[Problem statement]
For the records below, print every one exactly, with nothing dropped.
====== Study material
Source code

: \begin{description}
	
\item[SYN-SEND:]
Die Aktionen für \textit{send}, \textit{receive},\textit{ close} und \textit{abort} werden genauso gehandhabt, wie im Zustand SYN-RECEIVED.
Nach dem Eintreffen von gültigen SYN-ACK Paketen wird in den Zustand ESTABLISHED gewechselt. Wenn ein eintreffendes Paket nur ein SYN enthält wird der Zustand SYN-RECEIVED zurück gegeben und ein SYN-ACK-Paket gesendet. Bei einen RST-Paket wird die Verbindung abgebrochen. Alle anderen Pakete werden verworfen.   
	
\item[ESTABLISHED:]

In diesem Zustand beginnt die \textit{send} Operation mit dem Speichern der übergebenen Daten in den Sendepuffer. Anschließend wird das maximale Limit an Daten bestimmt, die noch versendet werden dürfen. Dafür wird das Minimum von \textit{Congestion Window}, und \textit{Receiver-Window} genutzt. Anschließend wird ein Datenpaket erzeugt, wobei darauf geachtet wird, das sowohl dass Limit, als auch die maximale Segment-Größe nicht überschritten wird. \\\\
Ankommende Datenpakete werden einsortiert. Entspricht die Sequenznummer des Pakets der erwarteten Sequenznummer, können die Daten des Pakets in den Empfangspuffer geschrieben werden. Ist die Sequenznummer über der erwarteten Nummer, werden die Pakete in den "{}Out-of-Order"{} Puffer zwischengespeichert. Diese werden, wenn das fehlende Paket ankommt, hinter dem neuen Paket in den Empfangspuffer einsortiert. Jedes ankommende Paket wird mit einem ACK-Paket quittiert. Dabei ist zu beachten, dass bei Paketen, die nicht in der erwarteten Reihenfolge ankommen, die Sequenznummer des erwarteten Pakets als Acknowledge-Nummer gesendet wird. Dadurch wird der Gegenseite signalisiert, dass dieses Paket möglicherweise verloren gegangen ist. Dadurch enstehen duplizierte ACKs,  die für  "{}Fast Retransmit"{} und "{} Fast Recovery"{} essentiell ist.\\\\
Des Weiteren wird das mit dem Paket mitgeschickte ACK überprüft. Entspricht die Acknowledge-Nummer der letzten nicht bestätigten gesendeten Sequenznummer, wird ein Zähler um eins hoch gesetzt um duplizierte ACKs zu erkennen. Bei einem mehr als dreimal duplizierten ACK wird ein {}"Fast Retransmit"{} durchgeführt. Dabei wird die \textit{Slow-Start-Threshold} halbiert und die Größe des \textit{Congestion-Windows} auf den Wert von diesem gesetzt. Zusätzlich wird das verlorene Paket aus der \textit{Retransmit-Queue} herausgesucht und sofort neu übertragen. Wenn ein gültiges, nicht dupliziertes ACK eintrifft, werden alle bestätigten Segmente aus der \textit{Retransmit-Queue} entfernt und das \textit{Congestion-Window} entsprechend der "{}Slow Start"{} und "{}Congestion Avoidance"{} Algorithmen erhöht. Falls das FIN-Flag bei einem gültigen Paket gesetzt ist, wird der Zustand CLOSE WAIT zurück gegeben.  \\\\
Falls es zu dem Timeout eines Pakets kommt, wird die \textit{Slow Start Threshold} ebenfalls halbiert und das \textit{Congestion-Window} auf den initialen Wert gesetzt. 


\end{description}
============
[Your solution]
Source code

: \begin{description}
	
\item[SYN-SEND:]
Die Aktionen für \textit{send}, \textit{receive},\textit{ close} und \textit{abort} werden genauso gehandhabt, wie im Zustand SYN-RECEIVED.
Nach dem Eintreffen von gültigen SYN-ACK Paketen wird in den Zustand ESTABLISHED gewechselt. Wenn ein eintreffendes Paket nur ein SYN enthält wird der Zustand SYN-RECEIVED zurück gegeben und ein SYN-ACK-Paket gesendet. Bei einen RST-Paket wird die Verbindung abgebrochen. Alle anderen Pakete werden verworfen.   
	
\item[ESTABLISHED:]

In diesem Zustand beginnt die \textit{send} Operation mit dem Speichern der übergebenen Daten in den Sendepuffer. Anschließend wird das maximale Limit an Daten bestimmt, die noch versendet werden dürfen. Dafür wird das Minimum von \textit{Congestion Window}, und \textit{Receiver-Window} genutzt. Anschließend wird ein Datenpaket erzeugt, wobei darauf geachtet wird, das sowohl dass Limit, als auch die maximale Segment-Größe nicht überschritten wird. \\\\
Ankommende Datenpakete werden einsortiert. Entspricht die Sequenznummer des Pakets der erwarteten Sequenznummer, können die Daten des Pakets in den Empfangspuffer geschrieben werden. Ist die Sequenznummer über der erwarteten Nummer, werden die Pakete in den "{}Out-of-Order"{} Puffer zwischengespeichert. Diese werden, wenn das fehlende Paket ankommt, hinter dem neuen Paket in den Empfangspuffer einsortiert. Jedes ankommende Paket wird mit einem ACK-Paket quittiert. Dabei ist zu beachten, dass bei Paketen, die nicht in der erwarteten Reihenfolge ankommen, die Sequenznummer des erwarteten Pakets als Acknowledge-Nummer gesendet wird. Dadurch wird der Gegenseite signalisiert, dass dieses Paket möglicherweise verloren gegangen ist. Dadurch enstehen duplizierte ACKs,  die für  "{}Fast Retransmit"{} und "{} Fast Recovery"{} essentiell ist.\\\\
Des Weiteren wird das mit dem Paket mitgeschickte ACK überprüft. Entspricht die Acknowledge-Nummer der letzten nicht bestätigten gesendeten Sequenznummer, wird ein Zähler um eins hoch gesetzt um duplizierte ACKs zu erkennen. Bei einem mehr als dreimal duplizierten ACK wird ein {}"Fast Retransmit"{} durchgeführt. Dabei wird die \textit{Slow-Start-Threshold} halbiert und die Größe des \textit{Congestion-Windows} auf den Wert von diesem gesetzt. Zusätzlich wird das verlorene Paket aus der \textit{Retransmit-Queue} herausgesucht und sofort neu übertragen. Wenn ein gültiges, nicht dupliziertes ACK eintrifft, werden alle bestätigten Segmente aus der \textit{Retransmit-Queue} entfernt und das \textit{Congestion-Window} entsprechend der "{}Slow Start"{} und "{}Congestion Avoidance"{} Algorithmen erhöht. Falls das FIN-Flag bei einem gültigen Paket gesetzt ist, wird der Zustand CLOSE WAIT zurück gegeben.  \\\\
Falls es zu dem Timeout eines Pakets kommt, wird die \textit{Slow Start Threshold} ebenfalls halbiert und das \textit{Congestion-Window} auf den initialen Wert gesetzt. 


\end{description}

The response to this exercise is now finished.